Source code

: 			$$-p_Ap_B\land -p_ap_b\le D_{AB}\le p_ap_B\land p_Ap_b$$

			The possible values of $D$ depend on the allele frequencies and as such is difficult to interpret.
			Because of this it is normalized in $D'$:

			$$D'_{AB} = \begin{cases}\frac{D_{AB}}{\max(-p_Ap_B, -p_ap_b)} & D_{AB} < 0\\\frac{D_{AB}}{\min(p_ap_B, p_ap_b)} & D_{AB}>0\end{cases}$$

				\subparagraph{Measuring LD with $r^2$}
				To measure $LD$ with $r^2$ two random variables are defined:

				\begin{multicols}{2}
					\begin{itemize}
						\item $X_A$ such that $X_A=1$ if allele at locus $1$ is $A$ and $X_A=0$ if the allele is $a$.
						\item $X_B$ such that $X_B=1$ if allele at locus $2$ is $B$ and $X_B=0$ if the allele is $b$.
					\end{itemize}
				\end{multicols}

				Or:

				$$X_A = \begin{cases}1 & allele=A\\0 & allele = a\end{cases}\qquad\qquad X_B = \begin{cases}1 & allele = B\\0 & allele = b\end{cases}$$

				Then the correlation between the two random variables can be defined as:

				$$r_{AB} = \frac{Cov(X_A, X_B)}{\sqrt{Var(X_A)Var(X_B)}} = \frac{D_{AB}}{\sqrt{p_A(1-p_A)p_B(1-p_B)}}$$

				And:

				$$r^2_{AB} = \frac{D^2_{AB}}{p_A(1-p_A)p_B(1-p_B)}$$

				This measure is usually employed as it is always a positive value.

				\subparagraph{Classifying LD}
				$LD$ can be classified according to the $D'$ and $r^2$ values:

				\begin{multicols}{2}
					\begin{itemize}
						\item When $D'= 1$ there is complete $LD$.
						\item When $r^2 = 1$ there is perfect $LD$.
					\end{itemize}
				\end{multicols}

______

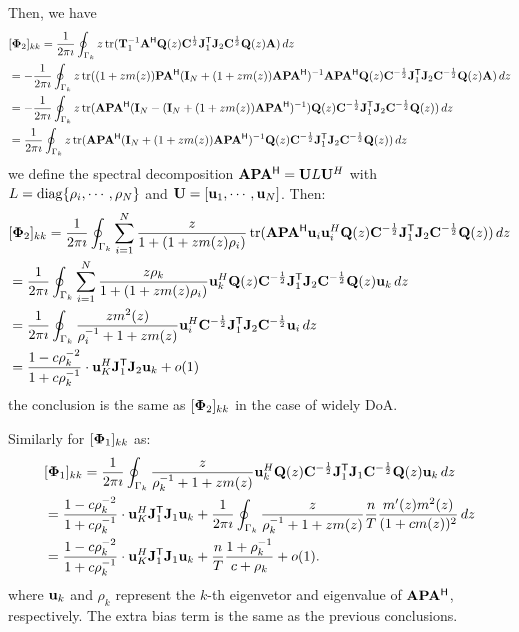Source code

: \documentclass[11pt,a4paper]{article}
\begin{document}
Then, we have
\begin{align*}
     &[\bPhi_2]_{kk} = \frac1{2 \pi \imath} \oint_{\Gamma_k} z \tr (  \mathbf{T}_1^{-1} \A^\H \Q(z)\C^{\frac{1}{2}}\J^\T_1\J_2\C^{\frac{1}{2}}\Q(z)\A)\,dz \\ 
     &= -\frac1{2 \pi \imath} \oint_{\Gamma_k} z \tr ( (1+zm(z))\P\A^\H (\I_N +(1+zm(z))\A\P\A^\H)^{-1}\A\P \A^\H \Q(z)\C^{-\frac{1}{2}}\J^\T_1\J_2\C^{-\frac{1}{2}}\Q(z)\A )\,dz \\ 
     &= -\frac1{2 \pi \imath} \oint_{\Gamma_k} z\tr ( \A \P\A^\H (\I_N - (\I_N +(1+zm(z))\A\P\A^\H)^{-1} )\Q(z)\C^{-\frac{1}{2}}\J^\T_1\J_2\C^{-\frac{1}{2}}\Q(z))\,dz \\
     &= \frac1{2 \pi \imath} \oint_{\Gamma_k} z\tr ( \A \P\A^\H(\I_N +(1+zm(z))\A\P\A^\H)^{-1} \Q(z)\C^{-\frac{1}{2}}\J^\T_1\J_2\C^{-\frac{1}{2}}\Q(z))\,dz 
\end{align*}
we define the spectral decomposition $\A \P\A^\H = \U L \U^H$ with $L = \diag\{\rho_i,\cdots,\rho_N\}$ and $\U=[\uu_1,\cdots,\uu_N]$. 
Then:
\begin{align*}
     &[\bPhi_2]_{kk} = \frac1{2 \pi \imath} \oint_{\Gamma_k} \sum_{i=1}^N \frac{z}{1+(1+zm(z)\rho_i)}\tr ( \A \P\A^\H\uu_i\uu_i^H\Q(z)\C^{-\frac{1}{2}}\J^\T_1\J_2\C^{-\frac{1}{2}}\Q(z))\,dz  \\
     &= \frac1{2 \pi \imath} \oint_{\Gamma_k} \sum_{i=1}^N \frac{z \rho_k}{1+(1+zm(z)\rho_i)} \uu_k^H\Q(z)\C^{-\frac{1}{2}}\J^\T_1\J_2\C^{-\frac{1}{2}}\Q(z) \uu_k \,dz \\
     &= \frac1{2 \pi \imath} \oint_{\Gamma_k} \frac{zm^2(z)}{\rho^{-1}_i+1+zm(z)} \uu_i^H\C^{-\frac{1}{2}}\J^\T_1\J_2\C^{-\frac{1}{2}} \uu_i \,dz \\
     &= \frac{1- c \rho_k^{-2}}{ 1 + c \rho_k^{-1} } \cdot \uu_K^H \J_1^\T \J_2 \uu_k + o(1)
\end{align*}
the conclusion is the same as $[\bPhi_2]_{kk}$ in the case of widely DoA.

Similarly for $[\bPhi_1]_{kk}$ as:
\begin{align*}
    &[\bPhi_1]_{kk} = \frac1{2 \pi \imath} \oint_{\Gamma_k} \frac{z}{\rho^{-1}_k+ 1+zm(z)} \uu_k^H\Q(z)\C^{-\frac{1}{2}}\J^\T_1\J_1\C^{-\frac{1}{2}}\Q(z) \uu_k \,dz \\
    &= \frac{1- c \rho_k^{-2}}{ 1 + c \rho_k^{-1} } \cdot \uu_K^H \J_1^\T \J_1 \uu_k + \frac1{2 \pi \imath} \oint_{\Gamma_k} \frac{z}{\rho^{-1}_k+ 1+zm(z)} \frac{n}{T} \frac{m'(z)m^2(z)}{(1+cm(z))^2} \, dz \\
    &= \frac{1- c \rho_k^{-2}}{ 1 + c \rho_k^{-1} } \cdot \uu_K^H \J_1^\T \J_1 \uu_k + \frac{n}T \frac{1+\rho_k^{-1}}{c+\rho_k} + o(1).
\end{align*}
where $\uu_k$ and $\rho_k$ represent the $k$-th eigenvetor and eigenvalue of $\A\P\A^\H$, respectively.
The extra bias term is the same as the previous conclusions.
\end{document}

______

### EXERCISE DETAILS
Using the word "measure" as the filter, copy each matching line from the material.

### RESULT OF THIS TASK
				To measure $LD$ with $r^2$ two random variables are defined:
				This measure is usually employed as it is always a positive value.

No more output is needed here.